胸の奥に、熱の塊がゆっくり沈殿していく。

(……やめろ)

タンスの前へ戻り、男物の腰を強く引き上げた。
けれど――

さっきより、ずっと、違和感が鋭い。

硬い。
重たい。
邪魔だ。

身体の動きを先回りして縛ってくる鎖みたいで、呼吸の通り道まで狭く感じる。

ゴムが肌を圧した瞬間、指先が勝手に開いた。

「……」

目を閉じる。
――落ち着くはずだ。

綾羽の、あの熱を持たない声が不意に脳裏をよぎる。

『ちゃんと落ち着くから』

……何が。

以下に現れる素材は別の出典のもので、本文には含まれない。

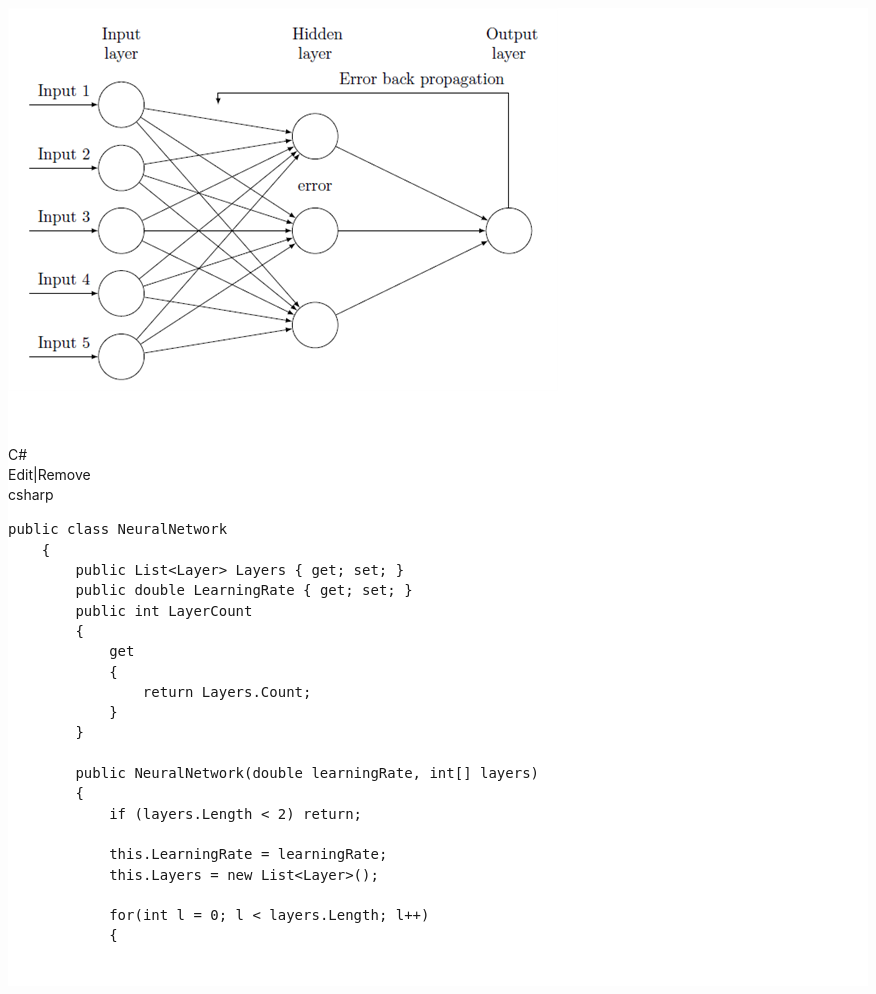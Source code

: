 <p><span><img id="165421" src="165421-6685.backprop.png-550x0.png" alt="" width="550" height="383"></span></p>
<p><span>&nbsp;</span></p>
<div class="scriptcode">
<div class="pluginEditHolder" pluginCommand="mceScriptCode">
<div class="title"><span>C#</span></div>
<div class="pluginLinkHolder"><span class="pluginEditHolderLink">Edit</span>|<span class="pluginRemoveHolderLink">Remove</span></div>
<span class="hidden">csharp</span>

<div class="preview">
<pre class="js">public&nbsp;class&nbsp;NeuralNetwork&nbsp;
&nbsp;&nbsp;&nbsp;&nbsp;<span class="js__brace">{</span>&nbsp;
&nbsp;&nbsp;&nbsp;&nbsp;&nbsp;&nbsp;&nbsp;&nbsp;public&nbsp;List&lt;Layer&gt;&nbsp;Layers&nbsp;<span class="js__brace">{</span>&nbsp;get;&nbsp;set;&nbsp;<span class="js__brace">}</span>&nbsp;
&nbsp;&nbsp;&nbsp;&nbsp;&nbsp;&nbsp;&nbsp;&nbsp;public&nbsp;double&nbsp;LearningRate&nbsp;<span class="js__brace">{</span>&nbsp;get;&nbsp;set;&nbsp;<span class="js__brace">}</span>&nbsp;
&nbsp;&nbsp;&nbsp;&nbsp;&nbsp;&nbsp;&nbsp;&nbsp;public&nbsp;int&nbsp;LayerCount&nbsp;
&nbsp;&nbsp;&nbsp;&nbsp;&nbsp;&nbsp;&nbsp;&nbsp;<span class="js__brace">{</span>&nbsp;
&nbsp;&nbsp;&nbsp;&nbsp;&nbsp;&nbsp;&nbsp;&nbsp;&nbsp;&nbsp;&nbsp;&nbsp;get&nbsp;
&nbsp;&nbsp;&nbsp;&nbsp;&nbsp;&nbsp;&nbsp;&nbsp;&nbsp;&nbsp;&nbsp;&nbsp;<span class="js__brace">{</span>&nbsp;
&nbsp;&nbsp;&nbsp;&nbsp;&nbsp;&nbsp;&nbsp;&nbsp;&nbsp;&nbsp;&nbsp;&nbsp;&nbsp;&nbsp;&nbsp;&nbsp;<span class="js__statement">return</span>&nbsp;Layers.Count;&nbsp;
&nbsp;&nbsp;&nbsp;&nbsp;&nbsp;&nbsp;&nbsp;&nbsp;&nbsp;&nbsp;&nbsp;&nbsp;<span class="js__brace">}</span>&nbsp;
&nbsp;&nbsp;&nbsp;&nbsp;&nbsp;&nbsp;&nbsp;&nbsp;<span class="js__brace">}</span>&nbsp;
&nbsp;&nbsp;
&nbsp;&nbsp;&nbsp;&nbsp;&nbsp;&nbsp;&nbsp;&nbsp;public&nbsp;NeuralNetwork(double&nbsp;learningRate,&nbsp;int[]&nbsp;layers)&nbsp;
&nbsp;&nbsp;&nbsp;&nbsp;&nbsp;&nbsp;&nbsp;&nbsp;<span class="js__brace">{</span>&nbsp;
&nbsp;&nbsp;&nbsp;&nbsp;&nbsp;&nbsp;&nbsp;&nbsp;&nbsp;&nbsp;&nbsp;&nbsp;<span class="js__statement">if</span>&nbsp;(layers.Length&nbsp;&lt;&nbsp;<span class="js__num">2</span>)&nbsp;<span class="js__statement">return</span>;&nbsp;
&nbsp;&nbsp;
&nbsp;&nbsp;&nbsp;&nbsp;&nbsp;&nbsp;&nbsp;&nbsp;&nbsp;&nbsp;&nbsp;&nbsp;<span class="js__operator">this</span>.LearningRate&nbsp;=&nbsp;learningRate;&nbsp;
&nbsp;&nbsp;&nbsp;&nbsp;&nbsp;&nbsp;&nbsp;&nbsp;&nbsp;&nbsp;&nbsp;&nbsp;<span class="js__operator">this</span>.Layers&nbsp;=&nbsp;<span class="js__operator">new</span>&nbsp;List&lt;Layer&gt;();&nbsp;
&nbsp;&nbsp;
&nbsp;&nbsp;&nbsp;&nbsp;&nbsp;&nbsp;&nbsp;&nbsp;&nbsp;&nbsp;&nbsp;&nbsp;<span class="js__statement">for</span>(int&nbsp;l&nbsp;=&nbsp;<span class="js__num">0</span>;&nbsp;l&nbsp;&lt;&nbsp;layers.Length;&nbsp;l&#43;&#43;)&nbsp;
&nbsp;&nbsp;&nbsp;&nbsp;&nbsp;&nbsp;&nbsp;&nbsp;&nbsp;&nbsp;&nbsp;&nbsp;<span class="js__brace">{</span>&nbsp;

何が落ち着くというんだ。

苦い顔のまま、床の袋を凝視する。
触れていない。置いてあるだけだ。

それなのに。

腹の奥からせり上がる熱が、一つ、また一つと、退路を塗り潰していく。

迷うことさえ許されない。
さっきまで自分を支えていた理屈が、泥のように足元で崩れていく。

自分の意思というフィルターをすり抜けた、
純粋で、残酷な身体の要求。

立ち上がる。

気づいた時には、逃げ場を失った指先が、
誘われるように――あの紙袋に掛かっていた。

しゃがみ込む。
今度は、ゆっくり開ける。

中身を取り出す。

掌に乗せた瞬間――

(……軽い。)

驚くほどに。

指の腹に触れた布は、思っていたよりもずっと細く、
体温を吸い上げるみたいに、わずかにしっとりと馴染んだ。

表面は滑らかなのに、
レースの縁だけが微細に引っかかり、
撫でる方向によって、指先の感触がほんの少しだけ変わる。

つまめば簡単に形が崩れる。

(柔らかい。薄い。)

親指でなぞった途端、
ぞくり、と背筋を冷たいものが走った。

(……なんでだ)

胸の奥が、きゅっと縮む。

なのに。

離そうとすると、指が遅れる。

(……履くわけじゃない。)

そう言い聞かせながら、布を見つめる。

淡い桜色。
血の気を抜いた花弁みたいにやさしくて、
それでいて、肌の色と溶け合うように設計された色合い。

主張しすぎない。
派手でもない。

――なのに、視線だけを捕まえて離さない。

……落ち着きそうな色。

そう思ってしまったこと自体が、気味が悪い。

(……試すだけだ)

誰もいない部屋で、低く呟く。

(……確認だ。ただの、確認だ)

男物を脱ぐ。

床に置いた瞬間、
それだけで皮膚の一枚を剥がされたみたいな不安が背骨を撫で、
胸の奥がざわついた。

足元に残った布の重さが、
さっきまでの自分の輪郭だった。

それを見下ろした瞬間――

胸の奥で、小さく何かが鳴った。

警鐘みたいで、でも。

……妙に甘い音。

それを踏み越えるように、
指先が――次の布を掴んでいた。

逃げたいと思ったはずなのに。

止めようとする思考より、
ほんの一瞬だけ早く。

(……違う。僕は――)

言葉になる前に、喉の奥で溶けた。

――そのとき。

胸の奥で、針先ほどの戸惑いが、遅れて浮かんだ。

(……あれ)

驚くはずだった。
もっと強く、拒絶するはずだったのに。

……なのに。

胸のどこかが、
最初から、この感触を知っていたみたいに――静かにほどけていく。

拒絶が、遅い。

それに気づいた瞬間、
背骨の奥を、細い何かが静かに撫で上げた。

指先は、もう拒絶を忘れていた。

それは。

まだ名前を与えられていない変化が、
皮膚の内側で、音もなく位置を整えた瞬間だった。